Will SCOTUS Put Its Foot on the Brakes?
As we noted last month, the U.S. Supreme Court has agreed to review three conflicting appellate court decisions on the question of whether class action waivers in arbitration agreements violate the National Labor Relations Act (NLRA). In Murphy Oil USA, Inc. v. NLRB, 808 F.3d 1013 (5th Cir. 2015), the Fifth Circuit rejected the National Labor Relations Board (NLRB)’s position that class action waivers unlawfully interfere with employees’ NLRA rights to engage in concerted activity, agreeing with the Second and Eighth Circuits. In contrast, the Ninth and Seventh Circuits have ruled that class action waivers violate the NLRA.
With this question affecting the enforceability of arbitration agreements on appeal, Uber and a group of drivers agreed earlier this month to dismissal of a case after a district court judge refused to enter a stay pending resolution of the arbitration issue by the U.S. Supreme Court. New York Taxi Workers Alliance v. Uber Technologies Inc., No. 1:16-cv-08299 (S.D.N.Y. Feb. 1, 2017).
The (Multi-) Million Dollar Question: Independent Contractor or Employee?
Although procedural issues (primarily the questions of arbitrability and class waivers) have been in the driver’s seat since this wave of litigation began, the most pressing question for Uber and other “gig economy” participants remains what courts will make of the merits of plaintiffs’ misclassification arguments. Although federal courts haven’t had much of a chance to weigh in on substantive issues, we may have gotten a glimpse of where things are headed with the decision by a state appeals court in Florida.
On February 1, 2017, the Third District Court of Appeal upheld a state agency decision concluding that a former Uber driver was not entitled to unemployment compensation because he was an independent contractor rather than an employee. See McGillis v. Department of Economic Opportunity, No. 3D15-2758 (Fla. 3d DCA).
Although the court limited its focus to Florida state law, there are a couple of insights worth noting.

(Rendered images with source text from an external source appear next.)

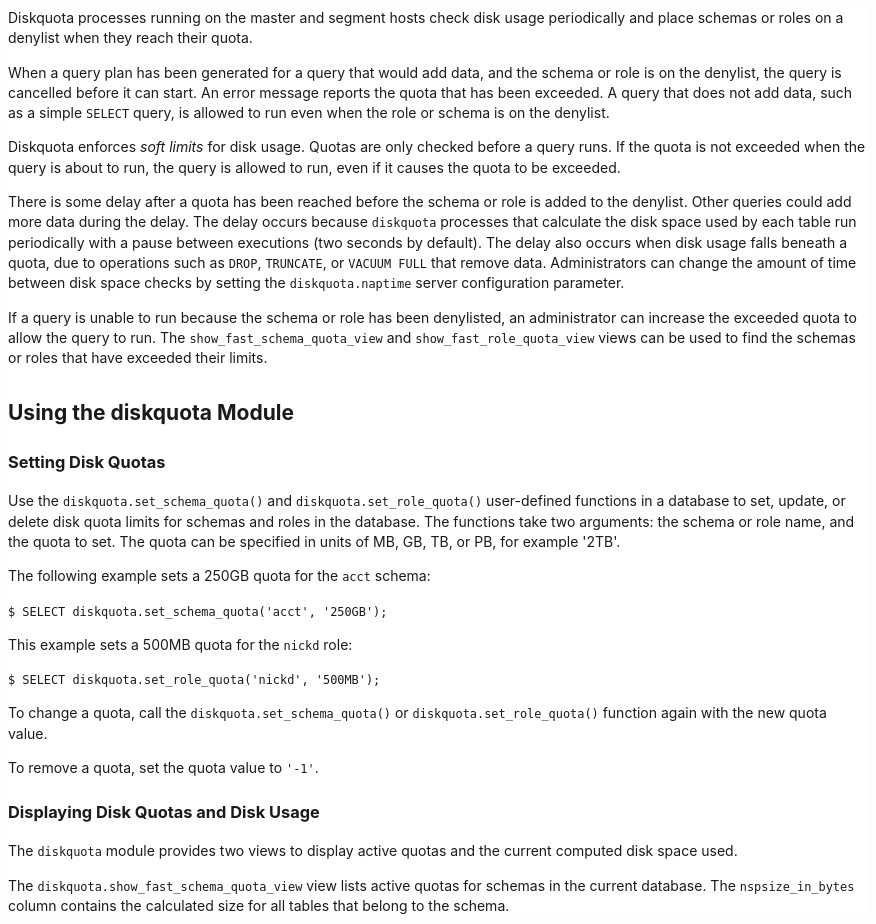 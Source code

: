 Diskquota processes running on the master and segment hosts check disk usage periodically and place schemas or roles on a denylist when they reach their quota.

When a query plan has been generated for a query that would add data, and the schema or role is on the denylist, the query is cancelled before it can start. An error message reports the quota that has been exceeded. A query that does not add data, such as a simple `SELECT` query, is allowed to run even when the role or schema is on the denylist.

Diskquota enforces *soft limits* for disk usage. Quotas are only checked before a query runs. If the quota is not exceeded when the query is about to run, the query is allowed to run, even if it causes the quota to be exceeded.

There is some delay after a quota has been reached before the schema or role is added to the denylist. Other queries could add more data during the delay. The delay occurs because `diskquota` processes that calculate the disk space used by each table run periodically with a pause between executions \(two seconds by default\). The delay also occurs when disk usage falls beneath a quota, due to operations such as `DROP`, `TRUNCATE`, or `VACUUM FULL` that remove data. Administrators can change the amount of time between disk space checks by setting the `diskquota.naptime` server configuration parameter.

If a query is unable to run because the schema or role has been denylisted, an administrator can increase the exceeded quota to allow the query to run. The `show_fast_schema_quota_view` and `show_fast_role_quota_view` views can be used to find the schemas or roles that have exceeded their limits.

## <a id="topic_qfb_gb1_b3b"></a>Using the diskquota Module 

### <a id="settingq"></a>Setting Disk Quotas 

Use the `diskquota.set_schema_quota()` and `diskquota.set_role_quota()` user-defined functions in a database to set, update, or delete disk quota limits for schemas and roles in the database. The functions take two arguments: the schema or role name, and the quota to set. The quota can be specified in units of MB, GB, TB, or PB, for example '2TB'.

The following example sets a 250GB quota for the `acct` schema:

```
$ SELECT diskquota.set_schema_quota('acct', '250GB');
```

This example sets a 500MB quota for the `nickd` role:

```
$ SELECT diskquota.set_role_quota('nickd', '500MB');
```

To change a quota, call the `diskquota.set_schema_quota()` or `diskquota.set_role_quota()` function again with the new quota value.

To remove a quota, set the quota value to `'-1'`.

### <a id="displayq"></a>Displaying Disk Quotas and Disk Usage 

The `diskquota` module provides two views to display active quotas and the current computed disk space used.

The `diskquota.show_fast_schema_quota_view` view lists active quotas for schemas in the current database. The `nspsize_in_bytes` column contains the calculated size for all tables that belong to the schema.
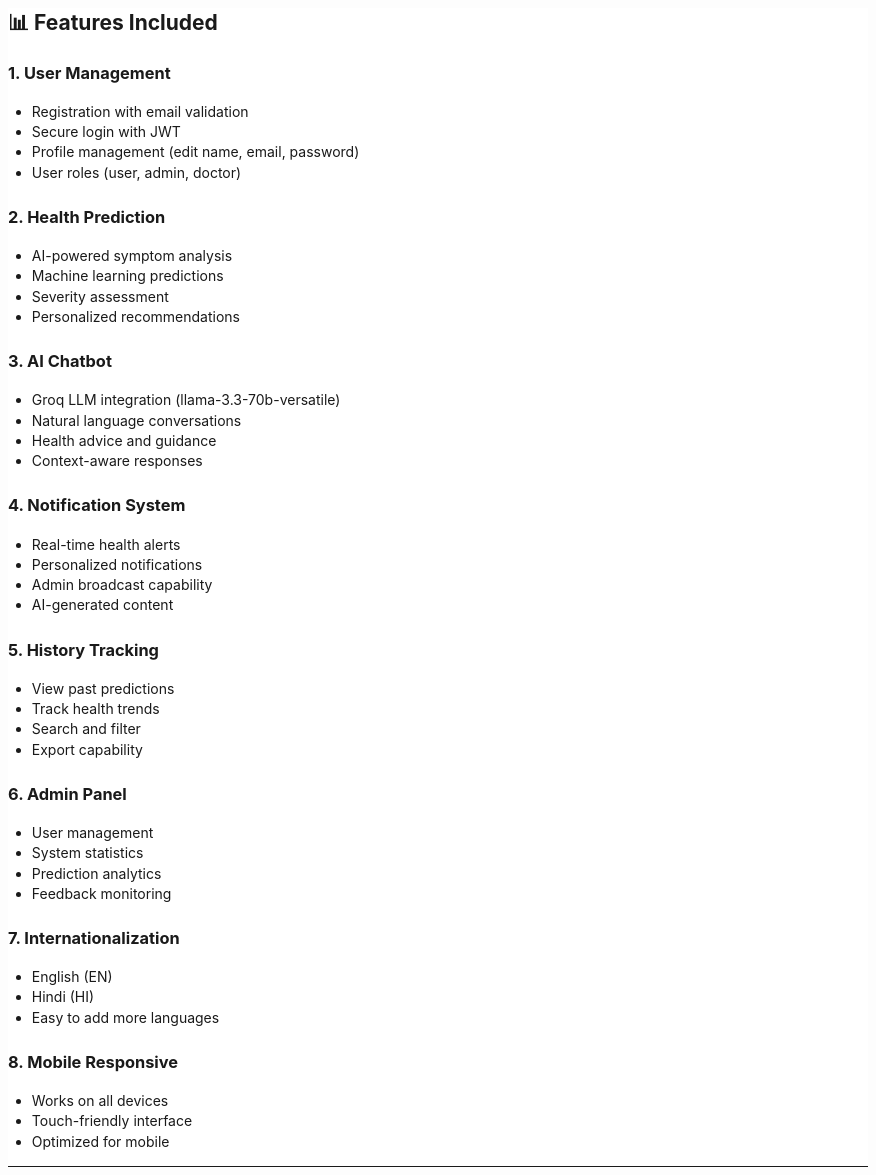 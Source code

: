 
## 📊 Features Included

### 1. User Management
- Registration with email validation
- Secure login with JWT
- Profile management (edit name, email, password)
- User roles (user, admin, doctor)

### 2. Health Prediction
- AI-powered symptom analysis
- Machine learning predictions
- Severity assessment
- Personalized recommendations

### 3. AI Chatbot
- Groq LLM integration (llama-3.3-70b-versatile)
- Natural language conversations
- Health advice and guidance
- Context-aware responses

### 4. Notification System
- Real-time health alerts
- Personalized notifications
- Admin broadcast capability
- AI-generated content

### 5. History Tracking
- View past predictions
- Track health trends
- Search and filter
- Export capability

### 6. Admin Panel
- User management
- System statistics
- Prediction analytics
- Feedback monitoring

### 7. Internationalization
- English (EN)
- Hindi (HI)
- Easy to add more languages

### 8. Mobile Responsive
- Works on all devices
- Touch-friendly interface
- Optimized for mobile

---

First, the court stepped back to acknowledge the unique nature of the legal issues at hand, recognizing that “we must decide whether a multi-faceted product of new technology should be fixed into either the old square hole or the old round hole of existing legal categories, when neither is a perfect fit.”
Second, the court addressed the critical question of whether the putative employer exercised sufficient control over the plaintiff. Citing the state agency’s analysis with approval, the court found:
As a matter of common sense, it is hard to imagine many employers who would grant this level of autonomy to employees permitting work whenever the employee has a whim to work, demanding no particular work be done at all even if customers will go unserved, permitting just about any manner of customer interaction, permitting drivers to offer their own unfettered assessments of customers, engaging in no direct supervision, requiring only the most minimal conformity in the basic instrumentality of the job (the car), and permitting work for direct competitors.
Time will tell whether this analysis is embraced by other courts—and whether courts or arbitrators will make key decisions about the shape of alternative workplace.